Des nouvelles d’Argentine

Nouvelles peu réjouissantes

Les forces de sécurité à nouveau réprimées lors du débat sur la loi sur les bus

Bâtons, balles en caoutchouc et gaz pour une nouvelle journée de fureur devant le Congrès
Face à la protestation sociale contre le projet phare de Milei, le gouvernement a déployé une opération démesurée qui s’est soldée par des dizaines de blessés et au moins trois arrestations. Les gendarmes et la police fédérale ne se sont pas contentés de dégager les rues, mais ont attaqué les manifestants qui se sont repliés sur les trottoirs et la Place. La chasse n’a pas discriminé les députés, les retraités, les journalistes ou les photographes.
Patricia Bullrich a récidivé, mais cette fois-ci, elle est allée encore plus loin. Aux abords du Congrès, on a encore vu des gendarmes frapper des retraités, des membres de la police fédérale tirer des balles en caoutchouc sur des manifestants et des agressions physiques contre des journalistes et des photographes et même contre certains députés descendus dans la rue pour tenter d’arrêter le cirque répressif. Le spray au poivre tiré dans les yeux de simples militants a été la vedette de la journée, ainsi que le véhicule motorisé de la PFA (le groupe GOM), choisi cette fois-ci pour aller à l’affrontement. La chasse s’est poursuivie jusque tard dans la nuit contre tous ceux qui se déplaçaient dans les environs de la Plaza Congreso, et a fait des dizaines de blessés – l’un d’entre eux, un avocat lié à des organisations de défense des droits de l’homme, pourrait perdre un œil – et au moins trois personnes ont été arrêtées. La violence s’est déchaînée même sur des personnes qui se trouvaient déjà sur le trottoir, alors que les organisations étaient en pleine retraite. Pendant ce temps, à la Chambre des députés, le gouvernement s’acheminait vers l’approbation générale du projet de loi Omnibus – ou de ce qu’il en restait -.

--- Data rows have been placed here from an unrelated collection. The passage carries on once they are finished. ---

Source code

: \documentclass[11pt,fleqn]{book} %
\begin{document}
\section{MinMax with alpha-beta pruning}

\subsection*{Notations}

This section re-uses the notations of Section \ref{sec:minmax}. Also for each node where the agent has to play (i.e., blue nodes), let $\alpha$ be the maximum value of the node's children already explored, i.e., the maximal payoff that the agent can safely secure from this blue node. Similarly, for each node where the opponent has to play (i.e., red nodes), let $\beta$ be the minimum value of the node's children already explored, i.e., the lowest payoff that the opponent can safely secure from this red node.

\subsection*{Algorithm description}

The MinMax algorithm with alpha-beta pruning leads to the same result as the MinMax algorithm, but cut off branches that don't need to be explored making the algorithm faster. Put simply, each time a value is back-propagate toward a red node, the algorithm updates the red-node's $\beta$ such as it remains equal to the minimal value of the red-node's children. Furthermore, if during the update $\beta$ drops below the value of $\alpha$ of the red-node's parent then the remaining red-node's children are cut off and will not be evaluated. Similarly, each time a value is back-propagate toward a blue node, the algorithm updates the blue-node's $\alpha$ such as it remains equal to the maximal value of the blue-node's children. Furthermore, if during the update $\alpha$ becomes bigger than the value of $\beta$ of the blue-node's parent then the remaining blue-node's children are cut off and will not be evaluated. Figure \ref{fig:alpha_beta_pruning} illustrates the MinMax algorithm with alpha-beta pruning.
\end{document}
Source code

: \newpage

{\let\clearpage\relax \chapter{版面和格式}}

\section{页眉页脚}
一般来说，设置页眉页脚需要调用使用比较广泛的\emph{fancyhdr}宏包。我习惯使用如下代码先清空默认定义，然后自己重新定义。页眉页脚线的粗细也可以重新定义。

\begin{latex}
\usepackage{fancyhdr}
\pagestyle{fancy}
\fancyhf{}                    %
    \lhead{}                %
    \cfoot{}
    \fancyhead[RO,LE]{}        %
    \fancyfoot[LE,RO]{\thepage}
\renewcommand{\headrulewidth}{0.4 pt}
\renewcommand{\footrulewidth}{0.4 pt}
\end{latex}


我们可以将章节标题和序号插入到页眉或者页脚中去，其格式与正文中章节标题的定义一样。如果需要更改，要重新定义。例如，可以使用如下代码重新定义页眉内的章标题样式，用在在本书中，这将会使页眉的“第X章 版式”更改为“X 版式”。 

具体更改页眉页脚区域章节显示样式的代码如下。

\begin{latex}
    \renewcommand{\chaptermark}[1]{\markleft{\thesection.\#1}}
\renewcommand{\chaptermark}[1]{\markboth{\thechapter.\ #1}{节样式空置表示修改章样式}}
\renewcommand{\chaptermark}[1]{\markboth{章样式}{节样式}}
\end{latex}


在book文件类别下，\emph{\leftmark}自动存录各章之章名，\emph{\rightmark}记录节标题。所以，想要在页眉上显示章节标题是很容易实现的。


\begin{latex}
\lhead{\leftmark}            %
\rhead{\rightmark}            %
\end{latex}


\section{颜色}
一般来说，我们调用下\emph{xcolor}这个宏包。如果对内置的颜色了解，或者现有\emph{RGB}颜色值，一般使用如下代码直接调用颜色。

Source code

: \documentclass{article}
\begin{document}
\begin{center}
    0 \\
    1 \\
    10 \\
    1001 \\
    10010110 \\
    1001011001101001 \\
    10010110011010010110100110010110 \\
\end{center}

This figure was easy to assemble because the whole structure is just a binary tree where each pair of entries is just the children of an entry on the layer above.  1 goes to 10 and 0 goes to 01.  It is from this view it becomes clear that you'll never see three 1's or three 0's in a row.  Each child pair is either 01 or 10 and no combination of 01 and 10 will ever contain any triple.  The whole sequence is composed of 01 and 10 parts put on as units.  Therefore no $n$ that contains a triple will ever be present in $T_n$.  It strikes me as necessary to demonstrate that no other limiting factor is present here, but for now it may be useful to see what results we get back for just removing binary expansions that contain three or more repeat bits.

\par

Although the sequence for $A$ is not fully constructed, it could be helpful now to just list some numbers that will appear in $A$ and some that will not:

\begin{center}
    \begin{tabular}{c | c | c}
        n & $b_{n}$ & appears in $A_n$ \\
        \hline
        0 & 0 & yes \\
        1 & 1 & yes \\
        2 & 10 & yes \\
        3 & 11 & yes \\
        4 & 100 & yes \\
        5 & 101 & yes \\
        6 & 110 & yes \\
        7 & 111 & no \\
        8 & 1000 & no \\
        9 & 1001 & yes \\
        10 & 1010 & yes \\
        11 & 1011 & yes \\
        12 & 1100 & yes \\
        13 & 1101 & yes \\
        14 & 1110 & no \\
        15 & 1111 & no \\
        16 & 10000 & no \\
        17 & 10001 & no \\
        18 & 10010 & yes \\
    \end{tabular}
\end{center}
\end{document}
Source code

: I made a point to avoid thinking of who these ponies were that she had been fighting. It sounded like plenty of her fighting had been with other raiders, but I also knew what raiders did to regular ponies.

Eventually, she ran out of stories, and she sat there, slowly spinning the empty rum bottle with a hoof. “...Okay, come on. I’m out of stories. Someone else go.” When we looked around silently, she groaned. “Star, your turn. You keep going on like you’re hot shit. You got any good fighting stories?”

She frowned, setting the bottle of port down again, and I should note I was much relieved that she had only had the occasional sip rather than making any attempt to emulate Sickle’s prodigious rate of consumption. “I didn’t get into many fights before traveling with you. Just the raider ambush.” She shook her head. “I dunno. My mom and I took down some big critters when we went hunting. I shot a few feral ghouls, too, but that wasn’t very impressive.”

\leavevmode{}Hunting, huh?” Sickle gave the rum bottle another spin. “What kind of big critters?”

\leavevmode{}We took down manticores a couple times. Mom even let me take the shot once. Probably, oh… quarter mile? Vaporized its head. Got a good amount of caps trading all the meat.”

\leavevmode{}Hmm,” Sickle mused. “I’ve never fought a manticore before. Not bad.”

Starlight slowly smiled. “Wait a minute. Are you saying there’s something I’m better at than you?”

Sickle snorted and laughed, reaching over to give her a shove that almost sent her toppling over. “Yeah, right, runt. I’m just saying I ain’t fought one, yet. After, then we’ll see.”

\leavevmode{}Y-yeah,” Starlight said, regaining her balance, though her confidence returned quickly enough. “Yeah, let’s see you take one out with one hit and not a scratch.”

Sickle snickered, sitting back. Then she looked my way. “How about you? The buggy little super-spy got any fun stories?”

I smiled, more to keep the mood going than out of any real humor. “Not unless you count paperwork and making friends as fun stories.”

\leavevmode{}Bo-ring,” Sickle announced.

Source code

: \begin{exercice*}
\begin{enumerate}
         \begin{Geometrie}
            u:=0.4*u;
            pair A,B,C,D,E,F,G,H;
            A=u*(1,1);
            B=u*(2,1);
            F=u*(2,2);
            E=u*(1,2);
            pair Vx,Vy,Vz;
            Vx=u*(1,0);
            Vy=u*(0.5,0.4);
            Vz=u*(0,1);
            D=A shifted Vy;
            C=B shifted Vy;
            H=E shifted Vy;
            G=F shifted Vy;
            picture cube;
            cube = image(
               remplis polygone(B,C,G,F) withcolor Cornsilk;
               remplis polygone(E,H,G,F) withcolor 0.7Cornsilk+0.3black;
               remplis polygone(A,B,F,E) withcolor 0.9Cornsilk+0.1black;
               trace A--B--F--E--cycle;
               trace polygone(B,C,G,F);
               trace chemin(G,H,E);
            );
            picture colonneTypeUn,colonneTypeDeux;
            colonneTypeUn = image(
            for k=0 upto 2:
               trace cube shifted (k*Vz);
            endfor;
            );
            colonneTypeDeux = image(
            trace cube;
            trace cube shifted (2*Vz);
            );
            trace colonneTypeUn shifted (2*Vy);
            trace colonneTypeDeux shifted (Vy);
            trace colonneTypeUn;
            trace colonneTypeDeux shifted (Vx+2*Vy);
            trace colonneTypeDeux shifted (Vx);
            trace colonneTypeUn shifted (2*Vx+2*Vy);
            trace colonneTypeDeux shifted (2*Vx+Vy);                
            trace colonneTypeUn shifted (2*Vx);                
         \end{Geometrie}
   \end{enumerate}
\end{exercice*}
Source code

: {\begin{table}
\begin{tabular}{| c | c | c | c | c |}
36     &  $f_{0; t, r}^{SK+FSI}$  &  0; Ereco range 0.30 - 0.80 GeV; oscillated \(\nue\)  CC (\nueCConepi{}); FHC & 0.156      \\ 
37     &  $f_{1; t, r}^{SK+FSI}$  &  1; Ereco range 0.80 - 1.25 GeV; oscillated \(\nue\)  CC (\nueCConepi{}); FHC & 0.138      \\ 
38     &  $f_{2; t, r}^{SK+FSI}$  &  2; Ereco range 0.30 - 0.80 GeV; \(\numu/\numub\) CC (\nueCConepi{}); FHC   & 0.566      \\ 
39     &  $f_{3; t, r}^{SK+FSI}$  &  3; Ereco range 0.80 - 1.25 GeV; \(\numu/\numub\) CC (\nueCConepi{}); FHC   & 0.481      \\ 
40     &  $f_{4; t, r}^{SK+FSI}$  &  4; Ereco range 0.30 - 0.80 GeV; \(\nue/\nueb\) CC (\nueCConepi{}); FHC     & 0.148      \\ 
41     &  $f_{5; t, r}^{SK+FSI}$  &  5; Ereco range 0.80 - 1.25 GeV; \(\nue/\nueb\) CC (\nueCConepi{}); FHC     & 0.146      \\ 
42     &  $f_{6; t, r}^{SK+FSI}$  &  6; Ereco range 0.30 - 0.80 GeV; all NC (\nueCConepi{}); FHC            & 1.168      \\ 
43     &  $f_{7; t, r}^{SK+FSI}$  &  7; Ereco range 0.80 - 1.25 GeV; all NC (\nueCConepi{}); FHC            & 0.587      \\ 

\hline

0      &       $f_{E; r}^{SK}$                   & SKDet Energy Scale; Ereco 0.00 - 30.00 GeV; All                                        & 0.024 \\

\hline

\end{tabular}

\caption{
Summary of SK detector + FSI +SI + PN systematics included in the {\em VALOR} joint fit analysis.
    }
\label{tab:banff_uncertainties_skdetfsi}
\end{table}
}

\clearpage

La ministre de la Sécurité a pu dire qu’elle a pu appliquer le protocole des rues libres, étendard de son administration, mais paradoxalement ce sont les forces elles-mêmes qui ont maintenu fermées à la circulation les avenues Entre Ríos et Rivadavia pendant plusieurs heures. Après la répression, le seul piquet de grève encore debout était celui des camionnettes de la gendarmerie, des bus blindés de l’infanterie et des camions hydrants.

La répression s’est déchaînée sur un groupe d’organisations de gauche qui bloquait Rivadavia à la hauteur du cinéma Gaumont. Le bruit des premières balles en caoutchouc, tirées par le groupe GOM, suffit à les dissoudre. Les rues libérées, la chasse s’est poursuivie plus tard pendant plusieurs heures, à coups de bâtons et de gaz, même sur les trottoirs et la Plaza, alors que la plupart des militants tentaient de se démobiliser. Plusieurs d’entre eux ont été touchés par des balles, qui n’ont pas fait de distinction entre les journalistes et les photographes. Matías Aufieri, avocat de CeProDH/PTS, a été gravement blessé à l’œil par l’un des impacts et, à l’heure où nous mettons sous presse, il se trouvait à l’hôpital Santa Lucía avec un pronostic sérieux.

« Arrêtez la répression ».
Plusieurs législateurs d’Unión por la Patria et de la FIT ont décidé de réagir à la répression et ont présenté deux demandes de suspension de la session et de quatrième entracte, qui ont toutes deux été rejetées. « Il n’est pas possible de rester assis comme ça. Nous devons continuer à débattre mais dans un cadre de paix et de tranquillité, pas avec cette opération excessive qui met la vie des gens en danger. Je demande à Milei d’ajourner la séance », a déclaré Cecilia Moreau, de la rue Cecilia Moreau.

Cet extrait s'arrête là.